Saved entries:
----------------------------------------

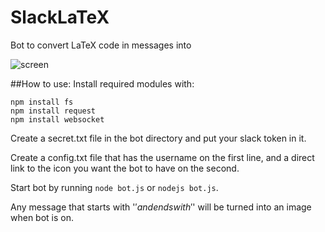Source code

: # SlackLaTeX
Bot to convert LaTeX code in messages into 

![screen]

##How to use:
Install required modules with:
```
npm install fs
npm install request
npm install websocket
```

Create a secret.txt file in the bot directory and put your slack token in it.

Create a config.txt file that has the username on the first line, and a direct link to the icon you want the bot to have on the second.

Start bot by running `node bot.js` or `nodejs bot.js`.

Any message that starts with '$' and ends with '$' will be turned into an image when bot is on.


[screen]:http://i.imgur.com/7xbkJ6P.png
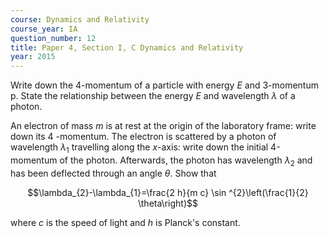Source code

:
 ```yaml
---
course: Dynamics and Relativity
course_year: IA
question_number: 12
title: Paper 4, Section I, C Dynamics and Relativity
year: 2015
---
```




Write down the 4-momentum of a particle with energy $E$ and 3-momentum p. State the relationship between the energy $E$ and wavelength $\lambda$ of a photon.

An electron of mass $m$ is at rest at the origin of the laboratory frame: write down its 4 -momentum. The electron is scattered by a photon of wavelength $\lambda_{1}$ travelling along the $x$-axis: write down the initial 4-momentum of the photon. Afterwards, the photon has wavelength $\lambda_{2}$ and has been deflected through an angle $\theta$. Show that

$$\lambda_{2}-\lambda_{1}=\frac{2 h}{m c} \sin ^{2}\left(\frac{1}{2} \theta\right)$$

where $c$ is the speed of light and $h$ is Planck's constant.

----------------------------------------

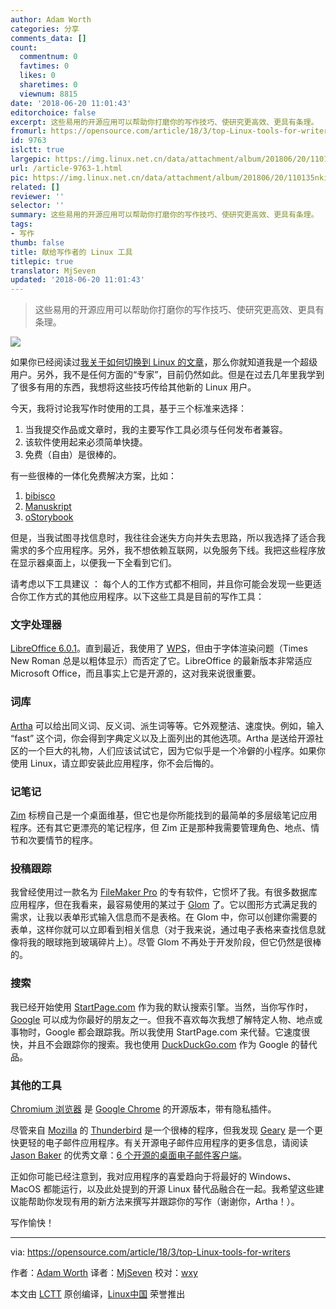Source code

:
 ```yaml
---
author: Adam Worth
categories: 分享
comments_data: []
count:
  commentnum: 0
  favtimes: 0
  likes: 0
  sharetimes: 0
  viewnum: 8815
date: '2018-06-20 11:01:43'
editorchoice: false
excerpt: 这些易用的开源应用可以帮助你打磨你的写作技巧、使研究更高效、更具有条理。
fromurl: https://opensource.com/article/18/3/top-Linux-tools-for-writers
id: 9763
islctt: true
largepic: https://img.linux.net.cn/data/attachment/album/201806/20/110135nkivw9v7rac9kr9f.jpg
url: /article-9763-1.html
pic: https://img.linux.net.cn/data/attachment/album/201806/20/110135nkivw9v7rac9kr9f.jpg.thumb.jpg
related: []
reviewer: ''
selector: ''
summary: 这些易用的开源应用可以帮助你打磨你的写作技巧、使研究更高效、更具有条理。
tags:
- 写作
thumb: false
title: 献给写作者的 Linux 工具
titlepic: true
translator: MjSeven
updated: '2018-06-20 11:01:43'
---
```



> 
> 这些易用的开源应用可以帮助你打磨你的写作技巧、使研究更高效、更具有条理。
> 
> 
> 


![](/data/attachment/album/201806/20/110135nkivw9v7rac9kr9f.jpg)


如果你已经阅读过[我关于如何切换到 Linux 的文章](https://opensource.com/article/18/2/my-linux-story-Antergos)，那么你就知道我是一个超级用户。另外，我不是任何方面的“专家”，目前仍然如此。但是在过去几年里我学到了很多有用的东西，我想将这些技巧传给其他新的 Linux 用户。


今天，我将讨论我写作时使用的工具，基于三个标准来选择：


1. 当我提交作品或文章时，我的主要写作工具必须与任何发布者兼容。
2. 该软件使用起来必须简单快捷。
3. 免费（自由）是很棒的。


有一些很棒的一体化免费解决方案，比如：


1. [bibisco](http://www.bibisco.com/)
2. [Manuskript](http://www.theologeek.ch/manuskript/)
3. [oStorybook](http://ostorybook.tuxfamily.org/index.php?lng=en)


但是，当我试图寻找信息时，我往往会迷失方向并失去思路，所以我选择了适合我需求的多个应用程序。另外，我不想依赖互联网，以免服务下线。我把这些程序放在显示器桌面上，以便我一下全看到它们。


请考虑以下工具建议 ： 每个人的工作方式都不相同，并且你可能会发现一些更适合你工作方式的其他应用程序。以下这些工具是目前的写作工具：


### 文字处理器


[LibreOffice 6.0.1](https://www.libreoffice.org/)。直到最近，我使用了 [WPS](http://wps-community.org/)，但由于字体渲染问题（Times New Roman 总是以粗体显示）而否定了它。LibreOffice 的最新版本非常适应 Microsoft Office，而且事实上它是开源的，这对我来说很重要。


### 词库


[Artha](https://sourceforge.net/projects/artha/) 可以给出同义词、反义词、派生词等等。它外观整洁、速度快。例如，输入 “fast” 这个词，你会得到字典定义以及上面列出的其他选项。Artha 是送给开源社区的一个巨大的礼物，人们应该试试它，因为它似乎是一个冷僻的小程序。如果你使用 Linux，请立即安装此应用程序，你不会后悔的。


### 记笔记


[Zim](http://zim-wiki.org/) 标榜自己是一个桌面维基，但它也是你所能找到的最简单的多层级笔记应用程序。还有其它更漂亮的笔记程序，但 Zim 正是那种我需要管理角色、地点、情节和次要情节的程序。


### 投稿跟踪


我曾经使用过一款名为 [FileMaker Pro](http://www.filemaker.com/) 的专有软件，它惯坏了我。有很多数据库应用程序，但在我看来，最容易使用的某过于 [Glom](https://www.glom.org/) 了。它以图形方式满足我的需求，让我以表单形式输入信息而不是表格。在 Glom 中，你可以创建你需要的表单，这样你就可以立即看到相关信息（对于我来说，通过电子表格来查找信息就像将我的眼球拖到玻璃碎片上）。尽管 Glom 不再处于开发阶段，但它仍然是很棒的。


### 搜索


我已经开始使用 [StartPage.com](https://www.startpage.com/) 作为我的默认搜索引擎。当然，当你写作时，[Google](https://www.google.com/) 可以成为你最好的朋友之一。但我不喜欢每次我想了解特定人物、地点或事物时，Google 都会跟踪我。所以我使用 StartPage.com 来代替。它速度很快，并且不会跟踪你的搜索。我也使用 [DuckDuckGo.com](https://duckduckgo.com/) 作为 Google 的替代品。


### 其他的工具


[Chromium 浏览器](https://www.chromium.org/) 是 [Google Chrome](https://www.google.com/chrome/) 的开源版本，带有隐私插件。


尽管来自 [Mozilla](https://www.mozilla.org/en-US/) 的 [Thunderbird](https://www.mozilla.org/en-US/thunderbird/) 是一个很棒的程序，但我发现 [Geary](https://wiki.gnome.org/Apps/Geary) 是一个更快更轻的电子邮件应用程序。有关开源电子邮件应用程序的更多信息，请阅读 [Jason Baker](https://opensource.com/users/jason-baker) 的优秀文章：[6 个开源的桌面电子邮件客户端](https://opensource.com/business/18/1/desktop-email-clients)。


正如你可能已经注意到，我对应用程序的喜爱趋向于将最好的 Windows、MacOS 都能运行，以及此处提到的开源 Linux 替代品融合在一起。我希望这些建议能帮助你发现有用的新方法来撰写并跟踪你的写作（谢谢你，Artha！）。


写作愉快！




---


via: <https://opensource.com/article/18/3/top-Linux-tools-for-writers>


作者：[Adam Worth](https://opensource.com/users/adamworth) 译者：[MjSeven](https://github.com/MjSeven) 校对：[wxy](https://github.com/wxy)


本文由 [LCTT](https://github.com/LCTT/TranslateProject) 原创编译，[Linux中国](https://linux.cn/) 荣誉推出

----------------------------------------

◆ Exercise
In the records above, find each line that holds the word "Adam"; copy all such lines.

◆ Solution to this task
author: Adam Worth
作者：[Adam Worth](https://opensource.com/users/adamworth) 译者：[MjSeven](https://github.com/MjSeven) 校对：[wxy](https://github.com/wxy)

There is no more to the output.